→ Activity: Give back, word for word, the lines in the listing below from the one holding "- As coordination" down to the one holding "- Ownership confers", both ends included.

→ Data supplied:
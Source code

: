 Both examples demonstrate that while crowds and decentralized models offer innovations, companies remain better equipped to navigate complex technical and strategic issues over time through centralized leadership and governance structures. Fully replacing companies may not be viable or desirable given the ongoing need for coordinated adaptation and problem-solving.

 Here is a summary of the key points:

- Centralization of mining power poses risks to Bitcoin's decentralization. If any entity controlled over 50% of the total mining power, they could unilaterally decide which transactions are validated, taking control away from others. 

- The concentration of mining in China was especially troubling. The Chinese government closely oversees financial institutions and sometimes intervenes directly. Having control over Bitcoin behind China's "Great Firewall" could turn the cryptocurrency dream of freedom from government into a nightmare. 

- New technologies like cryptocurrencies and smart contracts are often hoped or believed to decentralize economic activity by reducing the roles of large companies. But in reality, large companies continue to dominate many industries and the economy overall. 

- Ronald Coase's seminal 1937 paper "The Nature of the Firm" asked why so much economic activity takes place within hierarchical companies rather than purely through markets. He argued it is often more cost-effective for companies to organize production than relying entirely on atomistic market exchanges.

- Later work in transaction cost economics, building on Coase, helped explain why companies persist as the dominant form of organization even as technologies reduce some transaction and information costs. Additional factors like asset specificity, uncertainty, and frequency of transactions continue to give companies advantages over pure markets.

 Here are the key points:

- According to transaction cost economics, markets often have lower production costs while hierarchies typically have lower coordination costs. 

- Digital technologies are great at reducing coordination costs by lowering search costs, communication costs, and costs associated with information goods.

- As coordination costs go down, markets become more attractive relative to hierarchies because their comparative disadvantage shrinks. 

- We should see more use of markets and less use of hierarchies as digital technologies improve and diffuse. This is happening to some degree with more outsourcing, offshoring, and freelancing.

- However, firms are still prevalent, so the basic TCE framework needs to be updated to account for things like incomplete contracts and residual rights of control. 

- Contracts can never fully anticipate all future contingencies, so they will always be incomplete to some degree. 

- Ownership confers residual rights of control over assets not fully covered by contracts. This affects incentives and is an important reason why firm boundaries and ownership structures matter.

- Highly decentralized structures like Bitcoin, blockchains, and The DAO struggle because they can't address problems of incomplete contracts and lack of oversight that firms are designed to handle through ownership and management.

→ Task solution:
- As coordination costs go down, markets become more attractive relative to hierarchies because their comparative disadvantage shrinks. 

- We should see more use of markets and less use of hierarchies as digital technologies improve and diffuse. This is happening to some degree with more outsourcing, offshoring, and freelancing.

- However, firms are still prevalent, so the basic TCE framework needs to be updated to account for things like incomplete contracts and residual rights of control. 

- Contracts can never fully anticipate all future contingencies, so they will always be incomplete to some degree. 

- Ownership confers residual rights of control over assets not fully covered by contracts. This affects incentives and is an important reason why firm boundaries and ownership structures matter.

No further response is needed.